I started as a graphic designer in 1995 and got into designing for the web in 1998. I moved into the experience design world after I joined Continuum in 2003. I feel very fortunate to have the opportunity to practice human-centered design and use it as a strategic tool for innovation.

 

Why did you get involved with AIGA? Why should someone become a member?

I’ve had great mentors along the way and I know how important it is to keep learning and supporting each other. I found AIGA and the Boston chapter welcoming. I enjoyed going to AIGA events and had a few ideas for events I thought would be interesting.

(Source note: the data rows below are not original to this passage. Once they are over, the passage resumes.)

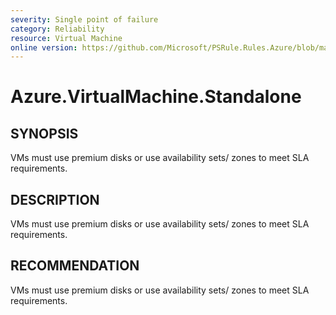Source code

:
 ```yaml
---
severity: Single point of failure
category: Reliability
resource: Virtual Machine
online version: https://github.com/Microsoft/PSRule.Rules.Azure/blob/master/docs/rules/en/Azure.VM.Standalone.md
---
```


# Azure.VirtualMachine.Standalone

## SYNOPSIS

VMs must use premium disks or use availability sets/ zones to meet SLA requirements.

## DESCRIPTION

VMs must use premium disks or use availability sets/ zones to meet SLA requirements.

## RECOMMENDATION

VMs must use premium disks or use availability sets/ zones to meet SLA requirements.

I volunteered to help and was eventually invited to join the Boston board.

 

What advice would you give your past self?

To question the question. To speak up more and never apologize for asking a “stupid question” because hesitation has a way of preventing one from learning and a team from functioning at a high level.

 

Describe your creative process. What are the major steps?

Meet the people you’ll be designing for. In an ideal situation, I would do that first. Learn from them through observations and interviews. Then, analyze and synthesize what you learned into meaningful insights that fuel your designs. Prototype your designs and meet the people again to test your ideas. Take what you heard and iterate your design. Basically, the process repeats as the product gets refined. You never stop learning and improving – and that’s what excites me.

 

Anything else?

It’s very important for us to mix with different groups of people. The world is multi-cultural. You need teams that are multi-disciplinary but they also need to be multi-cultural, representing different ways of seeing the world. You probably have seen products that made you wonder what the design team was thinking because they missed something that seems obvious. Don’t let inclusion just be a matter of your company’s policy. Do that yourself. Reach out to someone that doesn’t look like you.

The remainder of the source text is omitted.